Re: [PATCH v3 09/14] remoteproc: Deal with synchronisation when crashing
From: Mathieu Poirier
Date: Fri May 08 2020 - 17:48:03 EST
On Tue, May 05, 2020 at 06:01:56PM -0700, Bjorn Andersson wrote:
> On Fri 24 Apr 13:01 PDT 2020, Mathieu Poirier wrote:
>
> > Refactor function rproc_trigger_recovery() in order to avoid
> > reloading the firmware image when synchronising with a remote
> > processor rather than booting it. Also part of the process,
> > properly set the synchronisation flag in order to properly
> > recover the system.
> >
> > Signed-off-by: Mathieu Poirier <mathieu.poirier@xxxxxxxxxx>
> > ---
> > drivers/remoteproc/remoteproc_core.c | 23 ++++++++++++++------
> > drivers/remoteproc/remoteproc_internal.h | 27 ++++++++++++++++++++++++
> > 2 files changed, 43 insertions(+), 7 deletions(-)
> >
> > diff --git a/drivers/remoteproc/remoteproc_core.c b/drivers/remoteproc/remoteproc_core.c
> > index ef88d3e84bfb..3a84a38ba37b 100644
> > --- a/drivers/remoteproc/remoteproc_core.c
> > +++ b/drivers/remoteproc/remoteproc_core.c
> > @@ -1697,7 +1697,7 @@ static void rproc_coredump(struct rproc *rproc)
> > */
> > int rproc_trigger_recovery(struct rproc *rproc)
> > {
> > - const struct firmware *firmware_p;
> > + const struct firmware *firmware_p = NULL;
> > struct device *dev = &rproc->dev;
> > int ret;
> >
> > @@ -1718,14 +1718,16 @@ int rproc_trigger_recovery(struct rproc *rproc)
> > /* generate coredump */
> > rproc_coredump(rproc);
> >
> > - /* load firmware */
> > - ret = request_firmware(&firmware_p, rproc->firmware, dev);
> > - if (ret < 0) {
> > - dev_err(dev, "request_firmware failed: %d\n", ret);
> > - goto unlock_mutex;
> > + /* load firmware if need be */
> > + if (!rproc_needs_syncing(rproc)) {
> > + ret = request_firmware(&firmware_p, rproc->firmware, dev);
> > + if (ret < 0) {
> > + dev_err(dev, "request_firmware failed: %d\n", ret);
> > + goto unlock_mutex;
> > + }
> > }
> >
> > - /* boot the remote processor up again */
> > + /* boot up or synchronise with the remote processor again */
> > ret = rproc_start(rproc, firmware_p);
> >
> > release_firmware(firmware_p);
> > @@ -1761,6 +1763,13 @@ static void rproc_crash_handler_work(struct work_struct *work)

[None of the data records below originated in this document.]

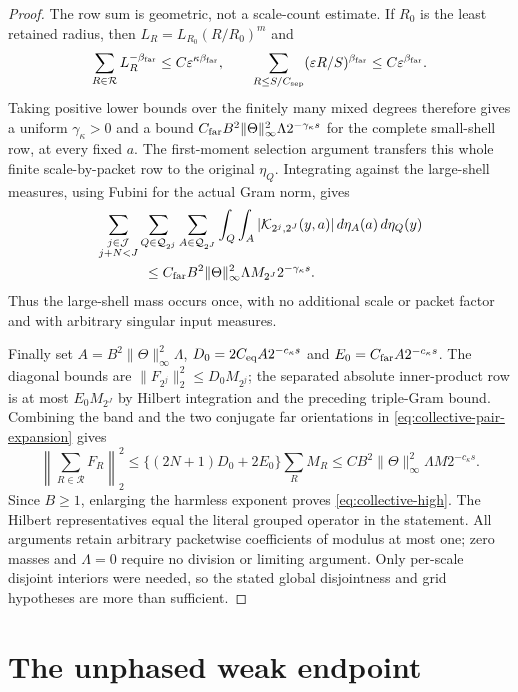 \documentclass[11pt]{article}
\numberwithin{equation}{section}
\theoremstyle{remark}
\theoremstyle{definition}
\newcommand{\norm}[1]{\lVert #1\rVert}
\begin{document}
\begin{proof}
The row sum is geometric, not a scale-count estimate.  If $R_0$ is the
least retained radius, then $L_R=L_{R_0}(R/R_0)^m$ and
\[
 \sum_{R\in\mathcal R}L_R^{-\beta_{\rm far}}
 \le C\varepsilon^{\kappa\beta_{\rm far}},\qquad
 \sum_{R\le S/C_{\rm sep}}(\varepsilon R/S)^{\beta_{\rm far}}
 \le C\varepsilon^{\beta_{\rm far}}.
\]
Taking positive lower bounds over the finitely many mixed degrees
therefore gives a uniform $\gamma_\kappa>0$ and a bound
$C_{\rm far}B^2\norm\Theta_\infty^2\Lambda2^{-\gamma_\kappa s}$
for the complete small-shell row, at every fixed $a$.
The first-moment selection argument transfers this whole finite
scale-by-packet row to the original $\eta_Q$.  Integrating against the
large-shell measures, using Fubini for the actual Gram norm, gives
\[
 \begin{split}
 &\sum_{\substack{j\in\mathcal J\\j+N<J}}
   \sum_{Q\in\mathcal Q_{2^j}}\sum_{A\in\mathcal Q_{2^J}}
       \int_Q\int_A|\mathcal K_{2^j,2^J}(y,a)|
                     \,d\eta_A(a)\,d\eta_Q(y)\\
 &\hspace{12mm}\le
 C_{\rm far}B^2\norm\Theta_\infty^2\Lambda
             M_{2^J}2^{-\gamma_\kappa s}.
 \end{split}
\]
Thus the large-shell mass occurs once, with no additional scale or
packet factor and with arbitrary singular input measures.

Finally set $A=B^2\norm\Theta_\infty^2\Lambda$,
$D_0=2C_{\rm eq}A2^{-c_\kappa s}$ and
$E_0=C_{\rm far}A2^{-c_\kappa s}$.
The diagonal bounds are $\norm{F_{2^j}}_2^2\le D_0M_{2^j}$;
the separated absolute inner-product row is at most $E_0M_{2^J}$
by Hilbert integration and the preceding triple-Gram bound.
Combining the band and the two conjugate far orientations in
\eqref{eq:collective-pair-expansion} gives
\[
 \left\|\sum_{R\in\mathcal R}F_R\right\|_2^2
 \le\{(2N+1)D_0+2E_0\}\sum_R M_R
 \le CB^2\norm\Theta_\infty^2\Lambda M2^{-c_\kappa s}.
\]
Since $B\ge1$, enlarging the harmless exponent proves
\eqref{eq:collective-high}.  The Hilbert representatives equal the
literal grouped operator in the statement.  All arguments retain
arbitrary packetwise coefficients of modulus at most one; zero masses
and $\Lambda=0$ require no division or limiting argument.
Only per-scale disjoint interiors were needed, so the stated global
disjointness and grid hypotheses are more than sufficient.
\end{proof}

\section{The unphased weak endpoint}
\label{sec:unphased-weak}
\end{document}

> > dev_err(dev, "handling crash #%u in %s\n", ++rproc->crash_cnt,
> > rproc->name);
> >
> > + /*
> > + * The remote processor has crashed - tell the core what operation
> > + * to use from hereon, i.e whether an external entity will reboot
> > + * the MCU or it is now the remoteproc core's responsability.
> > + */
> > + rproc_set_sync_flag(rproc, RPROC_SYNC_STATE_CRASHED);
>
> If I follow the logic correctly, you're essentially using
> rproc->sync_with_rproc to pass an additional parameter down through
> rproc_trigger_recovery() to tell everyone below to "load firmware and
> boot the core or not".
I am using the value of rproc::sync_flags::after_crash to set
rproc->sync_with_rproc. That way the core can know whether it should boot the
remote processor or synchronise with it.
>
> And given that the comment alludes to some unknown logic determining the
> continuation I think it would be much preferable to essentially just
> pass rproc->sync_flags.after_crash down through these functions.
>
The only thing we need to do is set the value of rproc->sync_with_rproc
properly, which rproc_set_sync_flag() does. I have decided to use a wrapper
function to allow us to change how the rproc->sync_with_rproc is handled without
touching anything else in the code.
>
> And per my comment on a previous patch, is there any synchronization
> with the remote controller when this happens?
I can't seem to find that comment - can you indicate which patch that was? As
it is today the core doesn't provide synchronisation, it is up to the platform
driver to probe the remote processor to make sure it is up. I suppose
sync_ops::start() would be a perfect candidate for that.
>
> Regards,
> Bjorn
>
> > +
> > mutex_unlock(&rproc->lock);
> >
> > if (!rproc->recovery_disabled)
> > diff --git a/drivers/remoteproc/remoteproc_internal.h b/drivers/remoteproc/remoteproc_internal.h
> > index 3985c084b184..61500981155c 100644
> > --- a/drivers/remoteproc/remoteproc_internal.h
> > +++ b/drivers/remoteproc/remoteproc_internal.h
> > @@ -24,6 +24,33 @@ struct rproc_debug_trace {
> > struct rproc_mem_entry trace_mem;
> > };
> >
> > +/*
> > + * enum rproc_sync_states - remote processsor sync states
> > + *
> > + * @RPROC_SYNC_STATE_CRASHED state to use after the remote processor
> > + * has crashed but has not been recovered by
> > + * the remoteproc core yet.
> > + *
> > + * Keeping these separate from the enum rproc_state in order to avoid
> > + * introducing coupling between the state of the MCU and the synchronisation
> > + * operation to use.
> > + */
> > +enum rproc_sync_states {
> > + RPROC_SYNC_STATE_CRASHED,
> > +};
> > +
> > +static inline void rproc_set_sync_flag(struct rproc *rproc,
> > + enum rproc_sync_states state)
> > +{
> > + switch (state) {
> > + case RPROC_SYNC_STATE_CRASHED:
> > + rproc->sync_with_rproc = rproc->sync_flags.after_crash;
> > + break;
> > + default:
> > + break;
> > + }
> > +}
> > +
> > /* from remoteproc_core.c */
> > void rproc_release(struct kref *kref);
> > irqreturn_t rproc_vq_interrupt(struct rproc *rproc, int vq_id);
> > --
> > 2.20.1
> >